What is being asked
Without any pictures, print the lines below from the one that has "displays in the DOM" through the one that has "6.Easy access to", exactly and nothing else.

Collected data:
[Start of section]

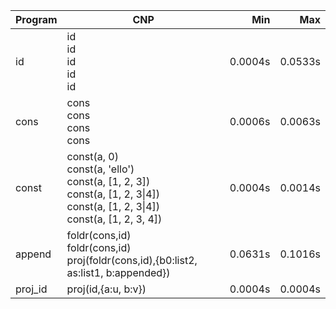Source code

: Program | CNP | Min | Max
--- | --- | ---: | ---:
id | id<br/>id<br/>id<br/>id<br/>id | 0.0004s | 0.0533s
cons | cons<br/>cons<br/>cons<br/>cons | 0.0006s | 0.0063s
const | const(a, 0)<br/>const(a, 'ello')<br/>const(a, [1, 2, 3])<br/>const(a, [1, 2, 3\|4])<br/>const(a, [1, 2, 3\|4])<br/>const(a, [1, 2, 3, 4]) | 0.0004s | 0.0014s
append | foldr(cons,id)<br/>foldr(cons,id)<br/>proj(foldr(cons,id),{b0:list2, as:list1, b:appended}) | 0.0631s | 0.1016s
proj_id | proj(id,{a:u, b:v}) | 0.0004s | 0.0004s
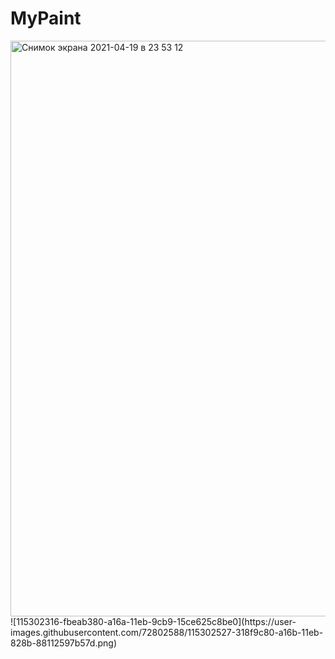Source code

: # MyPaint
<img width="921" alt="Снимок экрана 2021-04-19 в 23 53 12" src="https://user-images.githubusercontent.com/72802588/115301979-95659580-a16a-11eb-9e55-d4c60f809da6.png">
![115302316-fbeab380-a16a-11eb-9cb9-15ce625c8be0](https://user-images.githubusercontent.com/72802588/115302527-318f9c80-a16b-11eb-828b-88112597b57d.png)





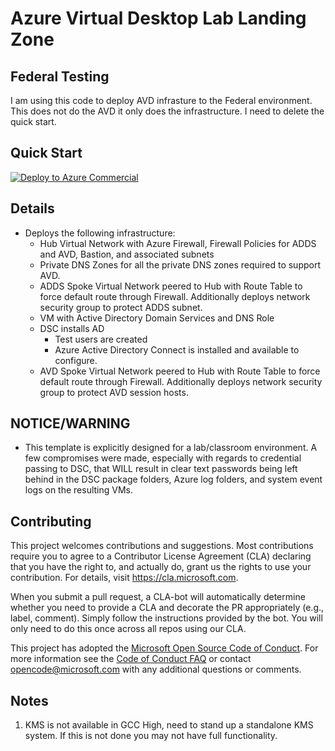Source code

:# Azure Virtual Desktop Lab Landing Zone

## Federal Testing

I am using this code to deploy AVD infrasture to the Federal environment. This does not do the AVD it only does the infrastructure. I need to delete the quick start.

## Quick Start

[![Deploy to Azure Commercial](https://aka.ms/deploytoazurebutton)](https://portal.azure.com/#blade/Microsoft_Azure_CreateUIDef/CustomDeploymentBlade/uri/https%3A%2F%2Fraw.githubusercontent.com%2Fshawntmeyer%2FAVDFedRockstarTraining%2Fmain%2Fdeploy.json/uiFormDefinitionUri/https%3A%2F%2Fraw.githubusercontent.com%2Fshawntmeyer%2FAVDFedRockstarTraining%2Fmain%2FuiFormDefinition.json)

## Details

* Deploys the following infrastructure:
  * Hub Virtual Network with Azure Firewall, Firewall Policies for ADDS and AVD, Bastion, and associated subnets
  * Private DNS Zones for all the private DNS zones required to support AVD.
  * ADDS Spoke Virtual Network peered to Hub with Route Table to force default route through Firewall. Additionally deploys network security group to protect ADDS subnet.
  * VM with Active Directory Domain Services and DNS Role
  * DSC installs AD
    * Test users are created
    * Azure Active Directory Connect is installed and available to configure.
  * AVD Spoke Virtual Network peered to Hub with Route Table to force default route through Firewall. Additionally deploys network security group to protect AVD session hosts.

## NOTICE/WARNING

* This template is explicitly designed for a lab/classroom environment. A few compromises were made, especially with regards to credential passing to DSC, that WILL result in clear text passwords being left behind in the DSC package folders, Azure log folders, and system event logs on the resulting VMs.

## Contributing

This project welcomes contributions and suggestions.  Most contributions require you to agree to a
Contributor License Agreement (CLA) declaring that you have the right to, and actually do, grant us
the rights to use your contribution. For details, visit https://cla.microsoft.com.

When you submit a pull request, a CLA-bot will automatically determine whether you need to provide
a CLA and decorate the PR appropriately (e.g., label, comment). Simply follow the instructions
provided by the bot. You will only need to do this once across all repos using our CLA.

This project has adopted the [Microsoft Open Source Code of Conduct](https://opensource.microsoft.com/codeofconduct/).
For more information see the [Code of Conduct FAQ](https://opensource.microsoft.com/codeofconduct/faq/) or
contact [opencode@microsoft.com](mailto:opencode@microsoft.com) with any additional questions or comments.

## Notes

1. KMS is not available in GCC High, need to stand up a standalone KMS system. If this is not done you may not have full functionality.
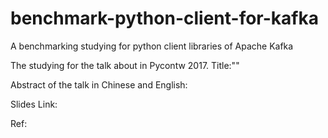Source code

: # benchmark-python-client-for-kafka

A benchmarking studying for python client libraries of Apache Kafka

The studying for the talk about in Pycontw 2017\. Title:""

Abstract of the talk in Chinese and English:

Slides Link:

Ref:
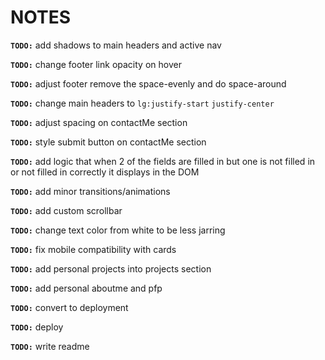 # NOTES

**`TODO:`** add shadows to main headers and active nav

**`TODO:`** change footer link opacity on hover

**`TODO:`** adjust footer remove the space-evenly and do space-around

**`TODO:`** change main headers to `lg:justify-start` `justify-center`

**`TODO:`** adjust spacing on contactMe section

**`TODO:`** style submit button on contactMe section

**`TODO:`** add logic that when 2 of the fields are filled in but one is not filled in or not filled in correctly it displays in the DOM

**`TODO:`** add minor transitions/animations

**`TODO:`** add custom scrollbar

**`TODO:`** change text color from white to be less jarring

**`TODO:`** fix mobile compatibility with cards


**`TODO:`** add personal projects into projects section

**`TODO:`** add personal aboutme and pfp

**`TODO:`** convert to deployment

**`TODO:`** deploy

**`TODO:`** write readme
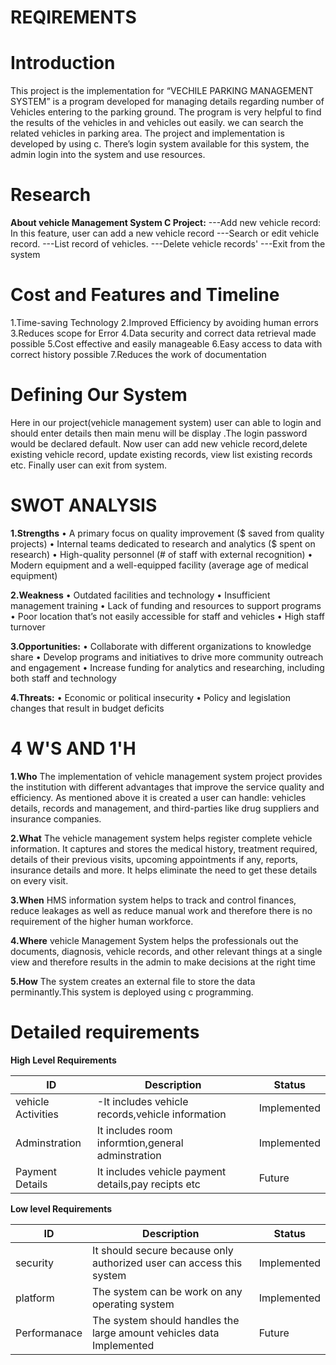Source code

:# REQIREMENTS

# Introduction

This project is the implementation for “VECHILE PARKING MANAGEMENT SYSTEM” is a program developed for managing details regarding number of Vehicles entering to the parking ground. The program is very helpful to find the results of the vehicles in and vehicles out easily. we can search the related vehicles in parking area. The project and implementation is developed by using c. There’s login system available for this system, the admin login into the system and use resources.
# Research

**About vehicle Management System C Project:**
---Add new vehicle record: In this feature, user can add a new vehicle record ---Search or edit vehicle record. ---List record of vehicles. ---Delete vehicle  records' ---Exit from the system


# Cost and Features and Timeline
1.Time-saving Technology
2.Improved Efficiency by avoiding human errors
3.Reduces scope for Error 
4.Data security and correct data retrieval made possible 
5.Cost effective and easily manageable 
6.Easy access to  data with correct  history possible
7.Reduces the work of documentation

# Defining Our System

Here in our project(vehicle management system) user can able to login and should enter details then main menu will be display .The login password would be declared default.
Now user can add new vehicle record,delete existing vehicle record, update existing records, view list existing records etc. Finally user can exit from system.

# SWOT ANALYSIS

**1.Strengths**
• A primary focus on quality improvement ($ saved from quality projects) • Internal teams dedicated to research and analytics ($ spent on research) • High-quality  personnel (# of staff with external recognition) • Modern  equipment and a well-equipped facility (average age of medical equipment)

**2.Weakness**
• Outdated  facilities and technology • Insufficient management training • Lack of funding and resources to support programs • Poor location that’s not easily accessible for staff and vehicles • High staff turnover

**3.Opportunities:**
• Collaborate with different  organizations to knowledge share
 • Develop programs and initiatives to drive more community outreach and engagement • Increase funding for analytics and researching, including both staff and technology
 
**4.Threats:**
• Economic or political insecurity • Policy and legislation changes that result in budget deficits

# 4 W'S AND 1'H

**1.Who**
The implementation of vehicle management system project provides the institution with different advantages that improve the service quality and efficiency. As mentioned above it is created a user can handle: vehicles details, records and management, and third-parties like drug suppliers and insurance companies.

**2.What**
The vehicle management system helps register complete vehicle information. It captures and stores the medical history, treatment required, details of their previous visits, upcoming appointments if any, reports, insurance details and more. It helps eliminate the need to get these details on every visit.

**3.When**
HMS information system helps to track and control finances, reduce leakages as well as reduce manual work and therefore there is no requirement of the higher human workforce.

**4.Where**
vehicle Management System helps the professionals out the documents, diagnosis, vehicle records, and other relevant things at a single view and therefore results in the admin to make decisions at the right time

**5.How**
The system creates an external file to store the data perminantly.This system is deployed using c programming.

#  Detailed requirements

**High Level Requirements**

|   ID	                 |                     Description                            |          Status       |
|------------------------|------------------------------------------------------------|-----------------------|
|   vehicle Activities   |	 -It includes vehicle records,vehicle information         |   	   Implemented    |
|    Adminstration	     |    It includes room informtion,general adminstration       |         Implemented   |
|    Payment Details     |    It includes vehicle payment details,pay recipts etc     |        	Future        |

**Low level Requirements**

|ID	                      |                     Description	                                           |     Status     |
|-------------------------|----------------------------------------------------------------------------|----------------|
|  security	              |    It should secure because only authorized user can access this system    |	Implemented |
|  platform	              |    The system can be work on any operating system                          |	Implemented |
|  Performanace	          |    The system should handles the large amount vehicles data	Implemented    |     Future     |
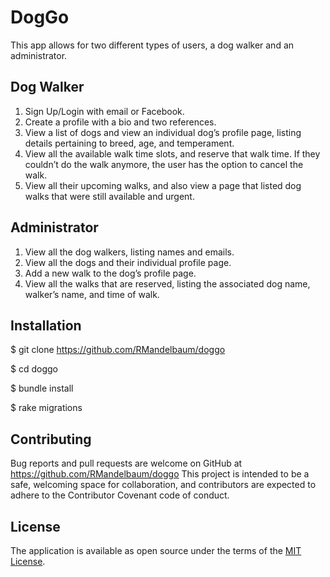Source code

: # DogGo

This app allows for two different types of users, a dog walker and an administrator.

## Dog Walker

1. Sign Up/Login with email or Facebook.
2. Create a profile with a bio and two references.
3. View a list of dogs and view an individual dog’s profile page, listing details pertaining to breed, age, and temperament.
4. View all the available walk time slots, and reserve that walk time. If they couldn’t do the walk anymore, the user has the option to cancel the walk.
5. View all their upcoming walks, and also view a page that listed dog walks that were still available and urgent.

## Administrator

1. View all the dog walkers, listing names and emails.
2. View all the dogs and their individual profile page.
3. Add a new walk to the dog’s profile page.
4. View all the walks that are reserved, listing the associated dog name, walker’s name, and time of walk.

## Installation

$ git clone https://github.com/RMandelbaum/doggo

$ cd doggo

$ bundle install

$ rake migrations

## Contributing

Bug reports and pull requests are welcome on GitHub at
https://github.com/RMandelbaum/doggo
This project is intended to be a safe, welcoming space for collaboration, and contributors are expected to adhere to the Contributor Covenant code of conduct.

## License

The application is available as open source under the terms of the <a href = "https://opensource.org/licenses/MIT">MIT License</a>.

[End of section]

Answer
**`TODO:`** add logic that when 2 of the fields are filled in but one is not filled in or not filled in correctly it displays in the DOM

**`TODO:`** add minor transitions/animations

**`TODO:`** add custom scrollbar

**`TODO:`** change text color from white to be less jarring

**`TODO:`** fix mobile compatibility with cards


**`TODO:`** add personal projects into projects section

**`TODO:`** add personal aboutme and pfp

**`TODO:`** convert to deployment

**`TODO:`** deploy

**`TODO:`** write readme
Source code

:# REQIREMENTS

# Introduction

This project is the implementation for “VECHILE PARKING MANAGEMENT SYSTEM” is a program developed for managing details regarding number of Vehicles entering to the parking ground. The program is very helpful to find the results of the vehicles in and vehicles out easily. we can search the related vehicles in parking area. The project and implementation is developed by using c. There’s login system available for this system, the admin login into the system and use resources.
# Research

**About vehicle Management System C Project:**
---Add new vehicle record: In this feature, user can add a new vehicle record ---Search or edit vehicle record. ---List record of vehicles. ---Delete vehicle  records' ---Exit from the system


# Cost and Features and Timeline
1.Time-saving Technology
2.Improved Efficiency by avoiding human errors
3.Reduces scope for Error 
4.Data security and correct data retrieval made possible 
5.Cost effective and easily manageable 
6.Easy access to  data with correct  history possible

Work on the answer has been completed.